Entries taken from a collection
┄┄┄┄┄┄┄┄┄┄┄┄┄┄┄┄┄┄┄┄

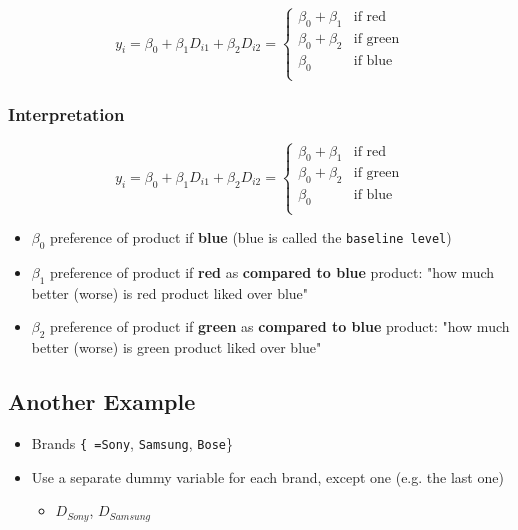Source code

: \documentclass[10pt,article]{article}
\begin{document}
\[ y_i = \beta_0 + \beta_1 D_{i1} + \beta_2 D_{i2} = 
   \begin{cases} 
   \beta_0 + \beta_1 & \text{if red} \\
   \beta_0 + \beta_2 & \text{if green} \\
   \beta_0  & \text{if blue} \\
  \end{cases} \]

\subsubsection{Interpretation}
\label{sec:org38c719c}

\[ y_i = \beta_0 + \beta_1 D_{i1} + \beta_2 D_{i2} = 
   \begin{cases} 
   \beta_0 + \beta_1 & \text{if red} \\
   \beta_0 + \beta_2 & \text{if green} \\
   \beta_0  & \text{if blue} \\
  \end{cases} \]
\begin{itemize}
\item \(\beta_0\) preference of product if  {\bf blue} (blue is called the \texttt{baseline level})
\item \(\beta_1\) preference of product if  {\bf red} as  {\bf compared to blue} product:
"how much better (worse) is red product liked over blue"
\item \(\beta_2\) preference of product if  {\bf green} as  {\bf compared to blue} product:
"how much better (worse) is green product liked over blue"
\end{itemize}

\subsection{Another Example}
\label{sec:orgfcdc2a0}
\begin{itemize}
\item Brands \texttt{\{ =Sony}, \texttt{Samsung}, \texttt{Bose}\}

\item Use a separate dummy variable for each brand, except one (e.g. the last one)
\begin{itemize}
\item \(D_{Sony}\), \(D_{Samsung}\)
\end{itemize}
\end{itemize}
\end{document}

┄┄┄┄┄┄┄┄┄┄┄┄┄┄┄┄┄┄┄┄

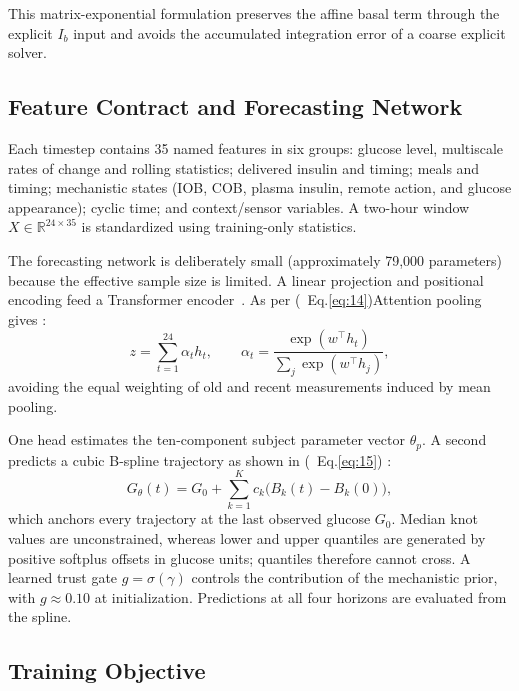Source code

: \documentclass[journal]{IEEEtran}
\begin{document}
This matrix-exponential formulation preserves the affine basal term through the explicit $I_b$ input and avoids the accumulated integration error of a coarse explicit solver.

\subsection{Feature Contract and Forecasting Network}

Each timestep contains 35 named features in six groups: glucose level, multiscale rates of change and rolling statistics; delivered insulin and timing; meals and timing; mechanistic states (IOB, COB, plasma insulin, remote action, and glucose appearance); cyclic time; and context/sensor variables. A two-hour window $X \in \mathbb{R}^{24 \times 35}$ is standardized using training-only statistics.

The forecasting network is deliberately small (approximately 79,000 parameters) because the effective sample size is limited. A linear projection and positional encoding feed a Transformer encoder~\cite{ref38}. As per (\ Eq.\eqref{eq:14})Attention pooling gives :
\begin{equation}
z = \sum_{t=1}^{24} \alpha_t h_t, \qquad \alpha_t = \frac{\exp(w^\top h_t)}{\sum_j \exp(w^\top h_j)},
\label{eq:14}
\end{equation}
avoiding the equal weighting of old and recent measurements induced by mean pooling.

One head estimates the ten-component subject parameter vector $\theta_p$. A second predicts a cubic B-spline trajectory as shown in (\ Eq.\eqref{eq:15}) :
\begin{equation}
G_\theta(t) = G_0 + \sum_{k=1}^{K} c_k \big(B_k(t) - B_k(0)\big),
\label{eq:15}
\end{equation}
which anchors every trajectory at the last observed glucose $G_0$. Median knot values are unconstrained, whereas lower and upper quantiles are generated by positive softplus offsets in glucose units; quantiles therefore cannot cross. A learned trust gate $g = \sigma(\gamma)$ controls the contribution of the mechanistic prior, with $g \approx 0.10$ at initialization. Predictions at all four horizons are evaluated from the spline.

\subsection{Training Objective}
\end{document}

┄┄┄┄┄┄┄┄┄┄┄┄┄┄┄┄┄┄┄┄

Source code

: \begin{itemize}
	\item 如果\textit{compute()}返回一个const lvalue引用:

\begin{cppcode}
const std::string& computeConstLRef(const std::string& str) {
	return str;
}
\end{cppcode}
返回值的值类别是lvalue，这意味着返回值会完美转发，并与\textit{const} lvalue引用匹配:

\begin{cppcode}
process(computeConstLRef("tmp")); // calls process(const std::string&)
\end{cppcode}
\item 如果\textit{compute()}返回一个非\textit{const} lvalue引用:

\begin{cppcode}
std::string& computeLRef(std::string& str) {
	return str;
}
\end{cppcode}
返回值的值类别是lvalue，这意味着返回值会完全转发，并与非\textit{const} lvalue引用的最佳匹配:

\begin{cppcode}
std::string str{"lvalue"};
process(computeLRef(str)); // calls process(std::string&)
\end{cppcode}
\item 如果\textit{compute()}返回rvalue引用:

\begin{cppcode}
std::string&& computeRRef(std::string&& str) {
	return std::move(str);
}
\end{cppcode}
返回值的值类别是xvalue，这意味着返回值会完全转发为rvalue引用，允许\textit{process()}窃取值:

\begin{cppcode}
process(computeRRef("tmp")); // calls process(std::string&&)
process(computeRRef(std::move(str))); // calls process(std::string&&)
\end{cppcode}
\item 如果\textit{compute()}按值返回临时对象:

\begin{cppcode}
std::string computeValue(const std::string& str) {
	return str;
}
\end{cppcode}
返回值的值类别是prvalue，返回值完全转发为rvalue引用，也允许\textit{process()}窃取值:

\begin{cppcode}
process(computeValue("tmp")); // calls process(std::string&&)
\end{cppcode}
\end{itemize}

┄┄┄┄┄┄┄┄┄┄┄┄┄┄┄┄┄┄┄┄

** Aim of the exercise **
Lines from the entries that contain the string "much" must be found and copied.

** Result of the exercise **
"how much better (worse) is red product liked over blue"
"how much better (worse) is green product liked over blue"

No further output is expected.